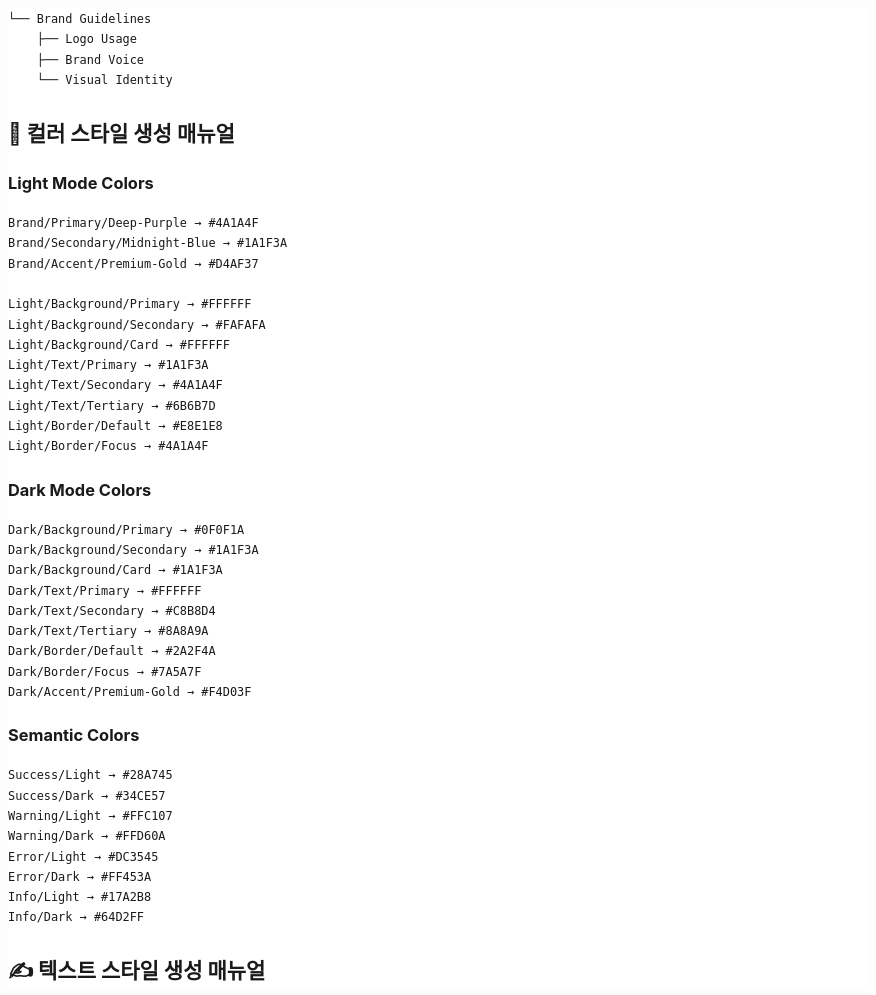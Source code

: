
 ```
└── Brand Guidelines
    ├── Logo Usage
    ├── Brand Voice
    └── Visual Identity
```

## 🎨 컬러 스타일 생성 매뉴얼

### Light Mode Colors
```
Brand/Primary/Deep-Purple → #4A1A4F
Brand/Secondary/Midnight-Blue → #1A1F3A
Brand/Accent/Premium-Gold → #D4AF37

Light/Background/Primary → #FFFFFF
Light/Background/Secondary → #FAFAFA
Light/Background/Card → #FFFFFF
Light/Text/Primary → #1A1F3A
Light/Text/Secondary → #4A1A4F
Light/Text/Tertiary → #6B6B7D
Light/Border/Default → #E8E1E8
Light/Border/Focus → #4A1A4F
```

### Dark Mode Colors
```
Dark/Background/Primary → #0F0F1A
Dark/Background/Secondary → #1A1F3A
Dark/Background/Card → #1A1F3A
Dark/Text/Primary → #FFFFFF
Dark/Text/Secondary → #C8B8D4
Dark/Text/Tertiary → #8A8A9A
Dark/Border/Default → #2A2F4A
Dark/Border/Focus → #7A5A7F
Dark/Accent/Premium-Gold → #F4D03F
```

### Semantic Colors
```
Success/Light → #28A745
Success/Dark → #34CE57
Warning/Light → #FFC107
Warning/Dark → #FFD60A
Error/Light → #DC3545
Error/Dark → #FF453A
Info/Light → #17A2B8
Info/Dark → #64D2FF
```

## ✍️ 텍스트 스타일 생성 매뉴얼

Task description:
An exact copy of the material is required, minus the pictures.

Expected answer:
Source code

:
 ```
└── Brand Guidelines
    ├── Logo Usage
    ├── Brand Voice
    └── Visual Identity
```

## 🎨 컬러 스타일 생성 매뉴얼

### Light Mode Colors
```
Brand/Primary/Deep-Purple → #4A1A4F
Brand/Secondary/Midnight-Blue → #1A1F3A
Brand/Accent/Premium-Gold → #D4AF37

Light/Background/Primary → #FFFFFF
Light/Background/Secondary → #FAFAFA
Light/Background/Card → #FFFFFF
Light/Text/Primary → #1A1F3A
Light/Text/Secondary → #4A1A4F
Light/Text/Tertiary → #6B6B7D
Light/Border/Default → #E8E1E8
Light/Border/Focus → #4A1A4F
```

### Dark Mode Colors
```
Dark/Background/Primary → #0F0F1A
Dark/Background/Secondary → #1A1F3A
Dark/Background/Card → #1A1F3A
Dark/Text/Primary → #FFFFFF
Dark/Text/Secondary → #C8B8D4
Dark/Text/Tertiary → #8A8A9A
Dark/Border/Default → #2A2F4A
Dark/Border/Focus → #7A5A7F
Dark/Accent/Premium-Gold → #F4D03F
```

### Semantic Colors
```
Success/Light → #28A745
Success/Dark → #34CE57
Warning/Light → #FFC107
Warning/Dark → #FFD60A
Error/Light → #DC3545
Error/Dark → #FF453A
Info/Light → #17A2B8
Info/Dark → #64D2FF
```

## ✍️ 텍스트 스타일 생성 매뉴얼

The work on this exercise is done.